Catching up - Bayeux to Amboise

Sept 19, 2018

I don’t know what happened, but my last two blog entries seem to have disappeared. So I will try to at least summarize what we’ve done and fill; in details later as necessary.

Mont Saint Michelle, Sept 16

Mont Saint Michelle is a memievel abbeybuilt on an island in the Atlantic Ocean, just off the coast of Southern Normandy. It is accessible by a modern causeway most of the time, but on occasional high tides it is completely isolated from the mainland. In ancient times, a much lower earthen causeway would be flooded with the daily high tides.

It is a gorgeous sight.

We took a full day tour by minibus for the 1.5 hour drive from Bayeux. Our driver/guide was a Dutchman who went by the name Boy. (In his off time he plays keyboards in a Dutch techno-hip hop band called King Bee.) We shared the ride with several other very nice tourists.
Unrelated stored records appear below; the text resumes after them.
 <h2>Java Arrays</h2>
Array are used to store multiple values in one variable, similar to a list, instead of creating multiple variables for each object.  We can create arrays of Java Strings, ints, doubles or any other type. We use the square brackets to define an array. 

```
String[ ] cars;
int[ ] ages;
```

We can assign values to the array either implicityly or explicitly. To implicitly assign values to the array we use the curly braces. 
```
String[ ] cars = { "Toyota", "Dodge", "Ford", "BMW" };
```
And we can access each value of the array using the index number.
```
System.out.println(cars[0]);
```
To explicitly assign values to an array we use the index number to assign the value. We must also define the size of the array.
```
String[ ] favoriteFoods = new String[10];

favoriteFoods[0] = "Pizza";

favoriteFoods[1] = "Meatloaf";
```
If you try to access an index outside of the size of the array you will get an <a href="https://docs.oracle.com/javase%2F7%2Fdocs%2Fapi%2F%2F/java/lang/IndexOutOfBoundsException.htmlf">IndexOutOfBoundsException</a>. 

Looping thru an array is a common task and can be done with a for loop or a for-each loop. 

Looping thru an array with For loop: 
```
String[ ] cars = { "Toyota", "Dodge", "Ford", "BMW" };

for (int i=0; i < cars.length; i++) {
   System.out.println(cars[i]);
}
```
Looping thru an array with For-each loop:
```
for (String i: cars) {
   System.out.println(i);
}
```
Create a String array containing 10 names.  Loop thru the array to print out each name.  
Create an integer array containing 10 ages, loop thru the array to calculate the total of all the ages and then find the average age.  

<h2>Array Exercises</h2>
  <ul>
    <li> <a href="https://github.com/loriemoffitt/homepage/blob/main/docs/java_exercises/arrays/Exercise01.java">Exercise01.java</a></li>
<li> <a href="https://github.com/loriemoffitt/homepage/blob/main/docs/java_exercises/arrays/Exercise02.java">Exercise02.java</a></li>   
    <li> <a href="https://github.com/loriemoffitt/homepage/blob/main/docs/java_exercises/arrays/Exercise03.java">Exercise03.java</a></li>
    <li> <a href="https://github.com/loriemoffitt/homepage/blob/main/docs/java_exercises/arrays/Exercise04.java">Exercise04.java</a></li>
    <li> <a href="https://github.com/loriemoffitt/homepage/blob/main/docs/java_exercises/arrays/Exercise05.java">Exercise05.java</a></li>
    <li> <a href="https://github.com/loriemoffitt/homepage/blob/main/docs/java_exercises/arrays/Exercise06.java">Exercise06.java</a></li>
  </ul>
Mont Saint Michelle is an Abbey built on top of this giant rock in the sea. Over the years, due to its isolation, an entire village grew up on the rock below the Abbey. Today the village houses restaurants nd shops to serve the multitude of tourists who visit every day.

It is really an unbelievable place. (See photos)

Bayeux Tapestry, Sept 17

The Bayeux Tapestry is on of the key sights in Bayeux. It was created in the 11th century to chronicle the Normandy invasion of England for peasants who couldn’t read. This ancient “document” is 70 meters long and tells the saga of William the Bastard who became William the Conquerer.

We also visited the museum of the WWII Battle of Normandy, which again tells the story complete with photos and artifacts from all participating countries.

To cap off the day before dinner and packing, we went to the MAHB museum which contains artifacts ranging from Roman times up through the 18th century. I’m sure it was a wonderful museum, but we both felt that by that time at the end of our last day in Bayeux we were a little “museumed-out”.

Hotel Tardif: This incredible place we stayed in Bayeux is worthy of its own added note. Owned and operated by a young man named Anthony and a staff of four young women, this place was simply exquisite. Dating back to 1720 when it was the Bishop’s house, it has been completely modernized without losing a single bit of its historic charm. When you walk out the gate onto the little side street where it is situated, there is the Notre Dame cathedral, as site that inspired awe every single time we walked by it.